The United Nations panel that said earlier this year that Britain and Sweden had "arbitrarily detained" Julian Assange reaffirmed its position on the case Wednesday and rejected a British request to review the case.
“The Working Group concluded that the requests did not meet the threshold of a review as enshrined in paragraph 21 of its methods of work and that they were thus not admissible,” the U.N. human rights agency said Wednesday in a press release.
This was the second rejection of the United Kingdom’s attempt to change the panel’s February opinion on the WikiLeaks founder’s case.
The panel found that Britain had not presented enough new information to merit a fresh examination. The group made the decision at a meeting last week, the press release said.

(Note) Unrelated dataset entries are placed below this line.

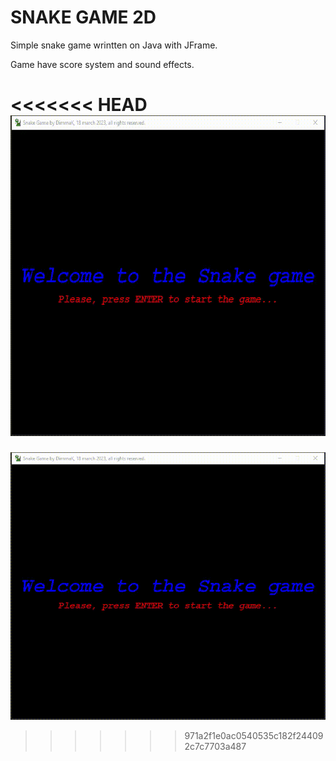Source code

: # SNAKE GAME 2D

Simple snake game wrintten on Java with JFrame.

Game have score system and sound effects.

<<<<<<< HEAD
<img src=readme_pics/gameplay.gif alt="" data-canonical-src="" width="604" height="513" />
=======
![gameplay](readme_pics/gameplay.gif)
>>>>>>> 971a2f1e0ac0540535c182f244092c7c7703a487
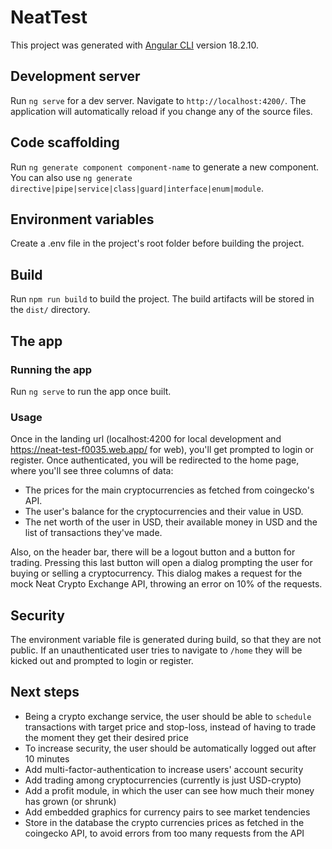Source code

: # NeatTest

This project was generated with [Angular CLI](https://github.com/angular/angular-cli) version 18.2.10.

## Development server

Run `ng serve` for a dev server. Navigate to `http://localhost:4200/`. The application will automatically reload if you change any of the source files.

## Code scaffolding

Run `ng generate component component-name` to generate a new component. You can also use `ng generate directive|pipe|service|class|guard|interface|enum|module`.

## Environment variables

Create a .env file in the project's root folder before building the project.

## Build

Run `npm run build` to build the project. The build artifacts will be stored in the `dist/` directory.

## The app

### Running the app

Run `ng serve` to run the app once built.

### Usage

Once in the landing url (localhost:4200 for local development and https://neat-test-f0035.web.app/ for web), you'll get prompted to login or register. Once authenticated, you will be redirected to the home page, where you'll see three columns of data:
- The prices for the main cryptocurrencies as fetched from coingecko's API.
- The user's balance for the cryptocurrencies and their value in USD.
- The net worth of the user in USD, their available money in USD and the list of transactions they've made.

Also, on the header bar, there will be a logout button and a button for trading. Pressing this last button will open a dialog prompting the user for buying or selling a cryptocurrency. This dialog makes a request for the mock Neat Crypto Exchange API, throwing an error on 10% of the requests.

## Security

The environment variable file is generated during build, so that they are not public.
If an unauthenticated user tries to navigate to `/home` they will be kicked out and prompted to login or register.

## Next steps

- Being a crypto exchange service, the user should be able to `schedule` transactions with target price and stop-loss, instead of having to trade the moment they get their desired price
- To increase security, the user should be automatically logged out after 10 minutes
- Add multi-factor-authentication to increase users' account security
- Add trading among cryptocurrencies (currently is just USD-crypto)
- Add a profit module, in which the user can see how much their money has grown (or shrunk)
- Add embedded graphics for currency pairs to see market tendencies
- Store in the database the crypto currencies prices as fetched in the coingecko API, to avoid errors from too many requests from the API
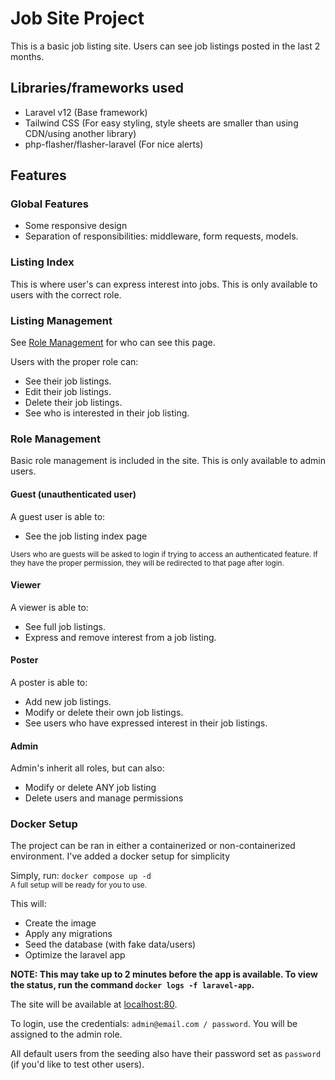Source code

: # Job Site Project

This is a basic job listing site.
Users can see job listings posted in the last 2 months.

## Libraries/frameworks used

-   Laravel v12 (Base framework)
-   Tailwind CSS (For easy styling, style sheets are smaller than using CDN/using another library)
-   php-flasher/flasher-laravel (For nice alerts)

## Features

### Global Features

-   Some responsive design
-   Separation of responsibilities: middleware, form requests, models.

### Listing Index

This is where user's can express interest into jobs. This is only available to users with the correct role.

### Listing Management

See [Role Management](#role-management) for who can see this page.

Users with the proper role can:

-   See their job listings.
-   Edit their job listings.
-   Delete their job listings.
-   See who is interested in their job listing.

### Role Management

Basic role management is included in the site. This is only available to admin users.

#### Guest (unauthenticated user)

A guest user is able to:

-   See the job listing index page

<small>Users who are guests will be asked to login if trying to access an authenticated feature. If they have the proper permission, they will be redirected to that page after login.</small>

#### Viewer

A viewer is able to:

-   See full job listings.
-   Express and remove interest from a job listing.

#### Poster

A poster is able to:

-   Add new job listings.
-   Modify or delete their own job listings.
-   See users who have expressed interest in their job listings.

#### Admin

Admin's inherit all roles, but can also:

-   Modify or delete ANY job listing
-   Delete users and manage permissions

### Docker Setup

The project can be ran in either a containerized or non-containerized environment. I've added a docker setup for simplicity

Simply, run:
`docker compose up -d`
<br />
<small>A full setup will be ready for you to use.</small>

This will:

-   Create the image
-   Apply any migrations
-   Seed the database (with fake data/users)
-   Optimize the laravel app

**NOTE: This may take up to 2 minutes before the app is available. To view the status, run the command `docker logs -f laravel-app`.**

The site will be available at [localhost:80](http://localhost).

To login, use the credentials: `admin@email.com / password`. You will be assigned to the admin role.

All default users from the seeding also have their password set as `password` (if you'd like to test other users).
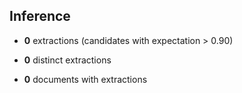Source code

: 

## Inference

* **0** extractions (candidates with expectation > 0.90)

* **0** distinct extractions


* **0** documents with extractions

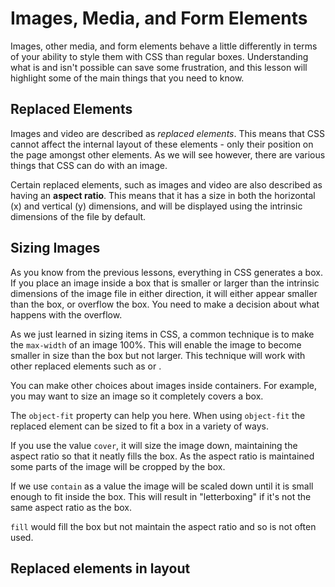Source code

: # Images, Media, and Form Elements #
Images, other media, and form elements behave a little differently in terms of your ability to style them with CSS than regular boxes. Understanding what is and isn't possible can save some frustration, and this lesson will highlight some of the main things that you need to know.

## Replaced Elements ##
Images and video are described as *replaced elements*. This means that CSS cannot affect the internal layout of these elements - only their position on the page amongst other elements. As we will see however, there are various things that CSS can do with an image.

Certain replaced elements, such as images and video are also described as having an **aspect ratio**. This means that it has a size in both the horizontal (x) and vertical (y) dimensions, and will be displayed using the intrinsic dimensions of the file by default.

## Sizing Images ##
As you know from the previous lessons, everything in CSS generates a box. If you place an image inside a box that is smaller or larger than the intrinsic dimensions of the image file in either direction, it will either appear smaller than the box, or overflow the box. You need to make a decision about what happens with the overflow.

As we just learned in sizing items in CSS, a common technique is to make the `max-width` of an image 100%. This will enable the image to become smaller in size than the box but not larger. This technique will work with other replaced elements such as <videos> or <iframes>.

You can make other choices about images inside containers. For example, you may want to size an image so it completely covers a box. 

The `object-fit` property can help you here. When using `object-fit` the replaced element can be sized to fit a box in a variety of ways. 

If you use the value `cover`, it will size the image down, maintaining the aspect ratio so that it neatly fills the box. As the aspect ratio is maintained some parts of the image will be cropped by the box.

If we use `contain` as a value the image will be scaled down until it is small enough to fit inside the box. This will result in "letterboxing" if it's not the same aspect ratio as the box.

`fill` would fill the box but not maintain the aspect ratio and so is not often used.

## Replaced elements in layout ##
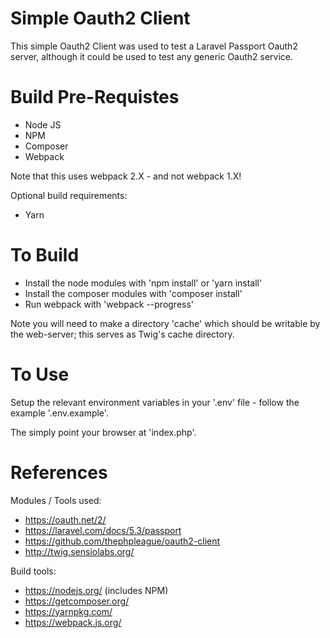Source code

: # Simple Oauth2 Client

This simple Oauth2 Client was used to test a Laravel Passport Oauth2 server,
although it could be used to test any generic Oauth2 service.

# Build Pre-Requistes

* Node JS
* NPM
* Composer
* Webpack

Note that this uses webpack 2.X - and not webpack 1.X!

Optional build requirements:

* Yarn

# To Build

* Install the node modules with 'npm install' or 'yarn install'
* Install the composer modules with 'composer install'
* Run webpack with 'webpack --progress'

Note you will need to make a directory 'cache' which should be writable by the
web-server; this serves as Twig's cache directory.


# To Use

Setup the relevant environment variables in your '.env' file - follow the example '.env.example'.

The simply point your browser at 'index.php'.

# References

Modules / Tools used:

* https://oauth.net/2/
* https://laravel.com/docs/5.3/passport
* https://github.com/thephpleague/oauth2-client
* http://twig.sensiolabs.org/

Build tools:

* https://nodejs.org/ (includes NPM)
* https://getcomposer.org/
* https://yarnpkg.com/
* https://webpack.js.org/
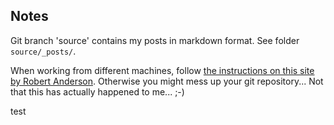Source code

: ## Notes

Git branch 'source' contains my posts in markdown format. See folder <code>source/_posts/</code>.

When working from different machines, follow [the instructions on this site by Robert Anderson](http://blog.zerosharp.com/clone-your-octopress-to-blog-from-two-places/). Otherwise you might mess up your git repository... Not that this has actually happened to me... ;-)

test
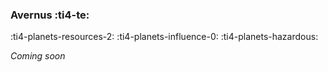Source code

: ### Avernus :ti4-te:

:ti4-planets-resources-2: :ti4-planets-influence-0: :ti4-planets-hazardous:

_Coming soon_
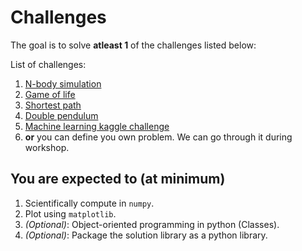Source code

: # Challenges

The goal is to solve **atleast 1** of the challenges listed below:

List of challenges:

1. [N-body simulation](01_nbody_simulation/README.md)
2. [Game of life](02_game_of_life/README.md)
3. [Shortest path](03_shortest_path/README.md)
4. [Double pendulum](04_double_pendulum/README.md)
5. [Machine learning kaggle challenge](05_machine_learning_kaggle_challenge/README.md)
6. **or** you can define you own problem. We can go through it during workshop.

## You are expected to (at minimum)

1. Scientifically compute in `numpy`.
2. Plot using `matplotlib`.
3. *(Optional)*: Object-oriented programming in python (Classes).
4. *(Optional)*: Package the solution library as a python library.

In February, the panel found that Britain and Sweden had "arbitrarily detained" Assange. The U.N. group then instructed the U.K. and Sweden to take immediate steps to ensure his liberty, protection and access to fundamental human rights. The Justice for Assange website said that with the rejection London has exhausted all its attempts to appeal the decision.
The whistleblower sought refuge in Ecuador’s Embassy in London in June 2012, fleeing allegations of rape and sexual assault in Sweden dating back to 2010.
The Australian national denies the allegations and says he refused to travel to Sweden for questioning because he feared extradition to the U.S. over WikiLeaks’ release of 500,000 secret military files on the wars in Afghanistan and Iraq.